“You mentioned that before,” I said. “What does he want with me?”
“He’s curious,” he said.
“He knows,” I said. “About us.”
“He doesn’t believe me capable of putting love above loyalty, but he wants to find out for himself.”
“He’s giving you the benefit of the doubt?”
“He’s having a hard time believing that I’d throw it all away for this.” He turned and looked at me, the fire in the depths of his eyes coming to life in the darkness. “He loved once. Years ago. He trusted her completely. She turned on him.”
“That’s when the rules began?”
He nodded. “She disappeared before she could do too much damage.”
I held his stare. “He killed her.”
“The passion between them spawned a great love affair and a great tragedy.”
I turned away from his stare and looked out the window. “How do you know it was him?”
He sighed and then placed his phone in my upturned palm. I looked down at it. It was a picture of me sleeping, the rose in my hand.
“He was in and out,” he said. “That’s how he works.”
“He’s what you are,” I said.
“Was. He existed in this life years ago, but only the men in this life know exactly what he did. He was never after the spotlight. Nor would he have gotten it. He was undocumented here. What the men in this life used to call ‘Zips.’ With no record, they were able to do things other men couldn’t without getting caught. No record. No identification.”

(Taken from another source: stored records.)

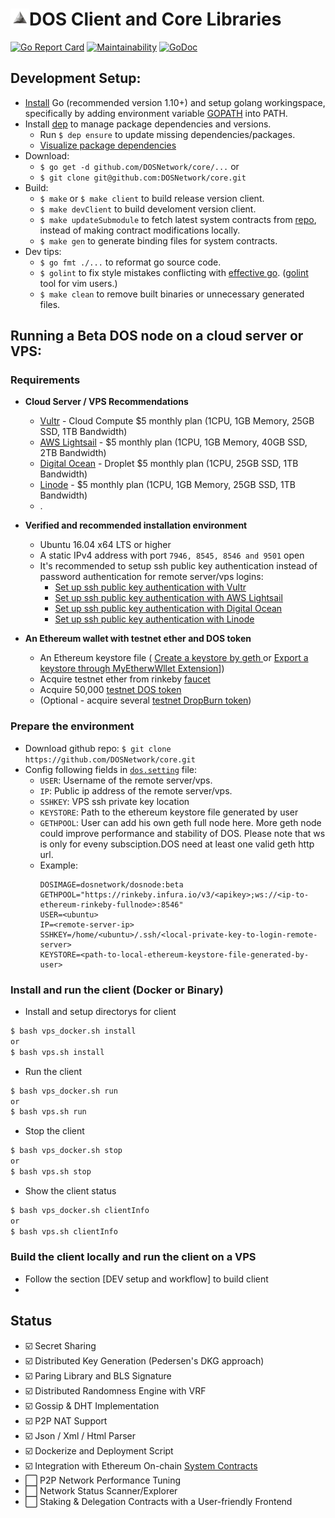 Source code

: # <img align="left" width=30 src="media/logo-white.jpg"> DOS Client and Core Libraries
 [![Go Report Card](https://goreportcard.com/badge/github.com/DOSNetwork/core)](https://goreportcard.com/report/github.com/DOSNetwork/core)
 [![Maintainability](https://api.codeclimate.com/v1/badges/a2eb5767f8984835fb3b/maintainability)](https://codeclimate.com/github/DOSNetwork/core/maintainability)
 [![GoDoc](https://godoc.org/github.com/DOSNetwork/core?status.svg)](https://godoc.org/github.com/DOSNetwork/core)

## Development Setup:
- [Install](https://golang.org/doc/install) Go (recommended version 1.10+) and setup golang workingspace, specifically by adding environment variable [GOPATH](https://golang.org/doc/code.html#GOPATH) into PATH.
- Install [dep](https://golang.github.io/dep/docs/daily-dep.html#key-takeaways) to manage package dependencies and versions.
  - Run `$ dep ensure` to update missing dependencies/packages.
  - [Visualize package dependencies](https://golang.github.io/dep/docs/daily-dep.html#visualizing-dependencies)
- Download:
  - `$ go get -d github.com/DOSNetwork/core/...` or
  - `$ git clone git@github.com:DOSNetwork/core.git`
- Build:
  - `$ make` or `$ make client` to build release version client.
  - `$ make devClient` to build develoment version client.
  - `$ make updateSubmodule` to fetch latest system contracts from [repo](https://github.com/DOSNetwork/eth-contracts), instead of making contract modifications locally.
  - `$ make gen` to generate binding files for system contracts.
- Dev tips:
  - `$ go fmt ./...` to reformat go source code.
  - `$ golint` to fix style mistakes conflicting with [effective go](https://golang.org/doc/effective_go.html). ([golint](https://github.com/golang/lint) tool for vim users.)
  - `$ make clean` to remove built binaries or unnecessary generated files.



## Running a Beta DOS node on a cloud server or VPS:
### Requirements
- **Cloud Server / VPS Recommendations**
  - [Vultr](https://www.vultr.com/?ref=7806004-4F) - Cloud Compute $5 monthly plan (1CPU, 1GB Memory, 25GB SSD, 1TB Bandwidth)
  - [AWS Lightsail](https://aws.amazon.com/lightsail/pricing/?opdp1=pricing) - $5 monthly plan (1CPU, 1GB Memory, 40GB SSD, 2TB Bandwidth)
  - [Digital Ocean](https://m.do.co/c/a912bdc08b78) - Droplet $5 monthly plan (1CPU, 25GB SSD, 1TB Bandwidth)
  - [Linode](https://www.linode.com/?r=35c0c22d412b3fc8bd98b4c7c6f5ac42ae3bc2e2) - $5 monthly plan (1CPU, 1GB Memory, 25GB SSD, 1TB Bandwidth)
  - .

- **Verified and recommended installation environment**
  - Ubuntu 16.04 x64 LTS or higher 
  - A static IPv4 address with port `7946, 8545, 8546 and 9501` open
  - It's recommended to setup ssh public key authentication instead of password authentication for remote server/vps logins:
    - [Set up ssh public key authentication with Vultr](https://www.vultr.com/docs/how-do-i-generate-ssh-keys)
    - [Set up ssh public key authentication with AWS Lightsail](https://lightsail.aws.amazon.com/ls/docs/en_us/articles/lightsail-how-to-set-up-ssh)
    - [Set up ssh public key authentication with Digital Ocean](https://www.digitalocean.com/community/tutorials/how-to-set-up-ssh-keys-on-ubuntu-1604)
    - [Set up ssh public key authentication with Linode](https://www.linode.com/docs/security/authentication/use-public-key-authentication-with-ssh/)

- **An Ethereum wallet with testnet ether and DOS token**
  - An Ethereum keystore file ( [Create a keystore by geth ](https://github.com/ethereum/go-ethereum/wiki/Managing-your-accounts) or [Export a keystore through MyEtherwWllet Extension](https://bitcointalk.org/index.php?topic=3014688.0)])
  - Acquire testnet ether from rinkeby [faucet](https://faucet.rinkeby.io/)
  - Acquire 50,000 [testnet DOS token](https://rinkeby.etherscan.io/address/0x214e79c85744cd2ebbc64ddc0047131496871bee)
  - (Optional - acquire several [testnet DropBurn token](https://rinkeby.etherscan.io/address/0x9bfe8f5749d90eb4049ad94cc4de9b6c4c31f822))



### Prepare the environment
- Download github repo: `$ git clone https://github.com/DOSNetwork/core.git`
- Config following fields in [`dos.setting`](https://github.com/DOSNetwork/core/blob/master/dos.setting) file:
  - `USER`: Username of the remote server/vps.
  - `IP`: Public ip address of the remote server/vps. 
  - `SSHKEY`: VPS ssh private key location
  - `KEYSTORE`: Path to the ethereum keystore file generated by user
  - `GETHPOOL`: User can add his own geth full node here. More geth node could improve performance and stability of DOS. Please note that ws is only for eveny subsciption.DOS need at least one valid geth http url.
  - Example:
	```
	DOSIMAGE=dosnetwork/dosnode:beta
	GETHPOOL="https://rinkeby.infura.io/v3/<apikey>;ws://<ip-to-ethereum-rinkeby-fullnode>:8546"
	USER=<ubuntu>
	IP=<remote-server-ip>
	SSHKEY=/home/<ubuntu>/.ssh/<local-private-key-to-login-remote-server>
	KEYSTORE=<path-to-local-ethereum-keystore-file-generated-by-user>
	```


### Install and run the client (Docker or Binary)
- Install and setup directorys for client
```sh
$ bash vps_docker.sh install
or
$ bash vps.sh install
```
- Run the client
```sh
$ bash vps_docker.sh run
or
$ bash vps.sh run
```
- Stop the client
```sh
$ bash vps_docker.sh stop
or
$ bash vps.sh stop
```
- Show the client status
```sh
$ bash vps_docker.sh clientInfo
or
$ bash vps.sh clientInfo
```


### Build the client locally and run the client on a VPS
- Follow the section [DEV setup and workflow] to build client
- 



## Status
- ☑️ Secret Sharing
- ☑️ Distributed Key Generation (Pedersen's DKG approach)
- ☑️ Paring Library and BLS Signature
- ☑️ Distributed Randomness Engine with VRF
- ☑️ Gossip & DHT Implementation
- ☑️ P2P NAT Support
- ☑️ Json / Xml / Html Parser
- ☑️ Dockerize and Deployment Script
- ☑️ Integration with Ethereum On-chain [System Contracts](https://github.com/DOSNetwork/eth-contracts)
- :white_large_square: P2P Network Performance Tuning
- :white_large_square: Network Status Scanner/Explorer
- :white_large_square: Staking & Delegation Contracts with a User-friendly Frontend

“‘Zips.’ That sounds like a slur.”
He shrugged. “That’s what they called them. It’s like the old ‘Mustache Pete’ term.”
“The Boss got in and then he got out of my condo?” I said, getting back on topic.
“The business is his great love. His greatest passion. No one stands in the way of his legacy. Of what he’s determined to leave behind.”
“Club Desolation and everything that belongs to it. His one true love.” Something stirred in the pit of my stomach. I wasn’t sure if it was my gut sensing something or my actual gut reacting to the events of the night. “He taught you everything you know.”
“Everything,” he said. “I took it and made it my own.”
We sat in silence for a few minutes.
“The picture—”
“A glimpse. To remind me of what’s at stake if I was even considering breaking the oath.”
“But Big Bismo said they would kill you first—”
“Big Bismo only runs his mouth. Nothing else. Everything he does, he’s ordered to do. He knows what’s going on, and is telling New York that he suspects it, but until The Boss says move, he’s as still as a puppet without a master. I’m a special case. The Boss governs me, no one else.”
I suspected that was because he was far more dangerous than anyone else. They were afraid of him. That was why they wanted to kill him—the reason other than our affair.
“The Boss believes you’ll come around.”
He nodded. “I wouldn’t be the first man to be infatuated with one of the workers.”
“He trusts you,” I said. “That you’ll do the ‘right’ thing.”